I have got a problem regarding optimization in 3D:

"A silo is to made from cylinder surmounted by a hemisphere. The cost of construction per square foot of surface area is twice as great for the hemisphere as for the cylinder. Determine the dimensions to be used if the volume is fixed and the cost of the construction to be minimum. Neglect the thickness of the silo and waste in the construction. The floor of the silo is not included in this construction"

I easily can solve the 2dimentional version of this problem, but having little problems here in 3D. Especially on the part of the price, can I assume the the price for the hemisphere to be 2 units and for the cylinder 1 units, so I can proceed the algebra?

thanks a lot,
Tuugii

2. Originally Posted by Tuugii
...

"A silo is to made from cylinder surmounted by a hemisphere. The cost of construction per square foot of surface area is twice as great for the hemisphere as for the cylinder. Determine the dimensions to be used if the volume is fixed and the cost of the construction to be minimum. Neglect the thickness of the silo and waste in the construction. The floor of the silo is not included in this construction"

...
Hello,

the volume of the silo is:

$V=\pi r^2 \cdot h + \frac23 \pi r^3$ . Rearrange to get $h=\frac{V}{\pi r^2} - \frac23 r$

The surface area is:

$s=2\pi r \cdot h + 2 \pi r^2$

The price is

$p=2\pi r \cdot h + 2 \cdot 2 \pi r^2$ . Now plug in the term for h and you'll get a function of the price depending on r:

$p(r)=2\pi r \cdot \left( \frac{V}{\pi r^2} - \frac23 r \right) + 4 \pi r^2$ . After few steps of rearranging you'll get:

$p(r) = \frac{2V}{r} + \frac83 \pi r^2$

You'll get an extreme (minimum or maximum) value of the price if p'(r) = 0:

$p'(r) = -\frac{2V}{r^2} + \frac{16}3 \pi r$ . Now solve p'(r) = 0 for r. I've got: $r=\sqrt[3]{\frac{3V}{8 \pi}}$

3. ## thanks:)

many thanks for the post!

that is the same answer I got. You had used the same method that I used, where we both assumed the price would be as 1 unit on one and 2units for the other.
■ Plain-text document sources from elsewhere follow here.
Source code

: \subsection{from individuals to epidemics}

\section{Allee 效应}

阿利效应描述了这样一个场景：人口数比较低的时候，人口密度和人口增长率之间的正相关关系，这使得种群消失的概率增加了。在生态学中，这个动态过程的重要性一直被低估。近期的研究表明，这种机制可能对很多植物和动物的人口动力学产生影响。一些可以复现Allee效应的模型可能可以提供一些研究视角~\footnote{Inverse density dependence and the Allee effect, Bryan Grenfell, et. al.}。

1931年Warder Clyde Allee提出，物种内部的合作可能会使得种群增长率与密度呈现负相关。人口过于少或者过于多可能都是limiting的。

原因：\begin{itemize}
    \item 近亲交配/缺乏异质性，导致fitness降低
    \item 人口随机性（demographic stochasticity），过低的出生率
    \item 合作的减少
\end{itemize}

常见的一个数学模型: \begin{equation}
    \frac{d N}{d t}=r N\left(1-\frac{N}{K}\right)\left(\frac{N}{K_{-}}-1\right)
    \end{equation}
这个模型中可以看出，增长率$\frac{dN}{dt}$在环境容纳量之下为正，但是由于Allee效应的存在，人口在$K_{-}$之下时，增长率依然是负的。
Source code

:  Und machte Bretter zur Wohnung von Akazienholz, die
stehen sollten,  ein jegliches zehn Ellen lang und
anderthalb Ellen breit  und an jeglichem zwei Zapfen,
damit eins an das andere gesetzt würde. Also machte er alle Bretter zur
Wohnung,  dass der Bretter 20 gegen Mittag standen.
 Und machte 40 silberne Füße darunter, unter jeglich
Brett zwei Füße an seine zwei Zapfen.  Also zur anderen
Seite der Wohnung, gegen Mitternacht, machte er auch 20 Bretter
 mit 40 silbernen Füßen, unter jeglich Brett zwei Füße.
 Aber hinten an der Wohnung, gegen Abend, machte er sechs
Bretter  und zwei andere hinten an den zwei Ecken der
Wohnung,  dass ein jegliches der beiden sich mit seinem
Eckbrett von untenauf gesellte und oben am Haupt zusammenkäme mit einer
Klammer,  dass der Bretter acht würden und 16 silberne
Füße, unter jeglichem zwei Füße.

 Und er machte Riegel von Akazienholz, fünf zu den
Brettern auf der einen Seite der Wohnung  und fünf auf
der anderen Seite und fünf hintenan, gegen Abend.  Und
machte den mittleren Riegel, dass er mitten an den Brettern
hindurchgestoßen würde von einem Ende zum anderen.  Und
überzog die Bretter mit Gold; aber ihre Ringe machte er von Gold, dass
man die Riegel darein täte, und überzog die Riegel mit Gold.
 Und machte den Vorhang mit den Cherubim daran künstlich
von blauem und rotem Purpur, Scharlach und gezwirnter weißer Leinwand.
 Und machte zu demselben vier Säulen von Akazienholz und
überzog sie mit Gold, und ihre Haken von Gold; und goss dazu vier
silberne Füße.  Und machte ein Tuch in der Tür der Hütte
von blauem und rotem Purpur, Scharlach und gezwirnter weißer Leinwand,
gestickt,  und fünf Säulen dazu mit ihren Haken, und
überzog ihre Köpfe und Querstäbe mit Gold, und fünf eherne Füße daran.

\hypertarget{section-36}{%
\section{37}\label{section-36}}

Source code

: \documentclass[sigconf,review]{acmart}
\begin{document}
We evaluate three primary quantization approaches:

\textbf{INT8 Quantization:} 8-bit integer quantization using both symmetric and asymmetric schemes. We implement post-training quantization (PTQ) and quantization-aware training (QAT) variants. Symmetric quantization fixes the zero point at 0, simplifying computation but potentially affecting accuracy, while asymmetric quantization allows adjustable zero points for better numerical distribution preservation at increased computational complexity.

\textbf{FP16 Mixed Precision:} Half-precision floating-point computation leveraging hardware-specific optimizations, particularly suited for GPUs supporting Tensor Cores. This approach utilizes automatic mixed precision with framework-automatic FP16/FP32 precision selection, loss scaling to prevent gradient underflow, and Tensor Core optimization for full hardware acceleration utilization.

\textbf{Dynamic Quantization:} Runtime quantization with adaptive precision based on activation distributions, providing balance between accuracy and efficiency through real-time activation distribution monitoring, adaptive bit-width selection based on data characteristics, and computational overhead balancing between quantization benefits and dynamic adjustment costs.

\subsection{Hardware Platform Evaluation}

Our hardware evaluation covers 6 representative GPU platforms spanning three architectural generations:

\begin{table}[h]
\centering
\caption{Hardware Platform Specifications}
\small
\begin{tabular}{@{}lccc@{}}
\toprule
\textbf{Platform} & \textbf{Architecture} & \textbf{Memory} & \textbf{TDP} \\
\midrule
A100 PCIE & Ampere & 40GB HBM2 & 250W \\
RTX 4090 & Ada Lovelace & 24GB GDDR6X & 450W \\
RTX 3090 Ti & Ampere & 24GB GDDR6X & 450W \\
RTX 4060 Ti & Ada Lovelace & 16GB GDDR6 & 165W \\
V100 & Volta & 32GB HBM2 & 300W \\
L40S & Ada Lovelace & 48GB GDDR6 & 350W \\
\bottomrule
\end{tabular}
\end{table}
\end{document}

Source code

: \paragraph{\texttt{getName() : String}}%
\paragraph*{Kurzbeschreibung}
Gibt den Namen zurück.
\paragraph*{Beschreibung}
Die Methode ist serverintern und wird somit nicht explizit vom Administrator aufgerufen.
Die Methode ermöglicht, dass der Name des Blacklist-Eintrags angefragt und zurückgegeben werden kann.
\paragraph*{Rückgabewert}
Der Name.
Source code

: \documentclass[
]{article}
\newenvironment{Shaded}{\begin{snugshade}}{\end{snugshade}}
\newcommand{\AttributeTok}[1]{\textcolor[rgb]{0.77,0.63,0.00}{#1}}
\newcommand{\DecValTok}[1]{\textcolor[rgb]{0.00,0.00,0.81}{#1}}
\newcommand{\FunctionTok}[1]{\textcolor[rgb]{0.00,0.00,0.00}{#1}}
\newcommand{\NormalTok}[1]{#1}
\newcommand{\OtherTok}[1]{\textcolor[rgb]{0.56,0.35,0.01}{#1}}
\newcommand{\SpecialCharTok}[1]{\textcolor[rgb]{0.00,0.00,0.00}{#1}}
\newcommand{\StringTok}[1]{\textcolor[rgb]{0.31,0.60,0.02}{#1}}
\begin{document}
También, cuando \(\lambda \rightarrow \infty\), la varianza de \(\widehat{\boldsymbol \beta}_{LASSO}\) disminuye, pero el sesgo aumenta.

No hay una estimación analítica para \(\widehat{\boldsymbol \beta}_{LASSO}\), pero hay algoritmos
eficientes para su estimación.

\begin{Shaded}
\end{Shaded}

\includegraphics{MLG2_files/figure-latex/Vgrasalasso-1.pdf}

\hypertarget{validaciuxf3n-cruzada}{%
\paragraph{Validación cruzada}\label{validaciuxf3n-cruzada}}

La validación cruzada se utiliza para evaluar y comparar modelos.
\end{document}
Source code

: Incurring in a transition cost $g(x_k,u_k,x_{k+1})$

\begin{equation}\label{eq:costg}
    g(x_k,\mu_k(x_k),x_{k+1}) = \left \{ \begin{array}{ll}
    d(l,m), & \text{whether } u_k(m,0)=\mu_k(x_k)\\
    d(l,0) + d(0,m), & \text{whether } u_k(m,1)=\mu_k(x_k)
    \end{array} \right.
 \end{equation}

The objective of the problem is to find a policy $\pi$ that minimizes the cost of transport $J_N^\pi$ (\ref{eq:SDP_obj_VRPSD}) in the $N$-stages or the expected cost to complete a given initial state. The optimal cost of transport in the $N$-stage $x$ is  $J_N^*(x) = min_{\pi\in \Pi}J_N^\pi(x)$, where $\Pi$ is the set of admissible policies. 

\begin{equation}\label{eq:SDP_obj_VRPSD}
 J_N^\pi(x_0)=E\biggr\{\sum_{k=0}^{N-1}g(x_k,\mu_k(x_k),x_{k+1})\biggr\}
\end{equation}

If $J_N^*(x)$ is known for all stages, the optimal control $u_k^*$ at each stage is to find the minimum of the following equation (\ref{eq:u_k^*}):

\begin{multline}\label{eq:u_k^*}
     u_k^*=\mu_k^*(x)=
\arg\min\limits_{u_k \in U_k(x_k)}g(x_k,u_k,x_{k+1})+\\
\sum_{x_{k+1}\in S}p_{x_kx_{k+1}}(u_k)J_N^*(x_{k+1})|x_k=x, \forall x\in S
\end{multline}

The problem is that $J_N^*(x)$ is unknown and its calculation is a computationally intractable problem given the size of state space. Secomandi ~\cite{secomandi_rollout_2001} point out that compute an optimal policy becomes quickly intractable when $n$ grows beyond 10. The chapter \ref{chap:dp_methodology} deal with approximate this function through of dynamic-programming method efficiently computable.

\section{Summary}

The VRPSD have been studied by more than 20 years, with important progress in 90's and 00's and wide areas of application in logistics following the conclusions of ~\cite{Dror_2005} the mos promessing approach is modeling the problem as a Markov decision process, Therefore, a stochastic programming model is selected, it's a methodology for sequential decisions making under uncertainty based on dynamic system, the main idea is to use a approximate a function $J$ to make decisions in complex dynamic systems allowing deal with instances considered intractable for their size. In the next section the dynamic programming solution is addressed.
I was just wondering why can we use this? 1:2 is the ratio of the prices, but we have an equation expressing the value of the price which is: P(r).

Can you please explain me this?

Tuugii

4. Originally Posted by Tuugii
...
I was just wondering why can we use this? 1:2 is the ratio of the prices, but we have an equation expressing the value of the price which is: P(r).
...
Tuugii
the second statement tells you that. the ratio is the relationship of the prices of each part of the object while your P(r) is the price of your whole object. Ü

5. Originally Posted by kalagota
the second statement tells you that. the ratio is the relationship of the prices of each part of the object while your P(r) is the price of your whole object. Ü

exactly, here is the thing I am wondering about:

P(r) - is the value of the price
1:2 - is the ratio of the price.

But we had expressed the Value n terms of the ratio:

P(r)=k(1:2)

1:2 is the ratio, is can be 1$and 2$ or 500$and 1000$, we don't know; wouldn't it influence the value of the Price P(r) directly?

thanks a lot,
Tuugii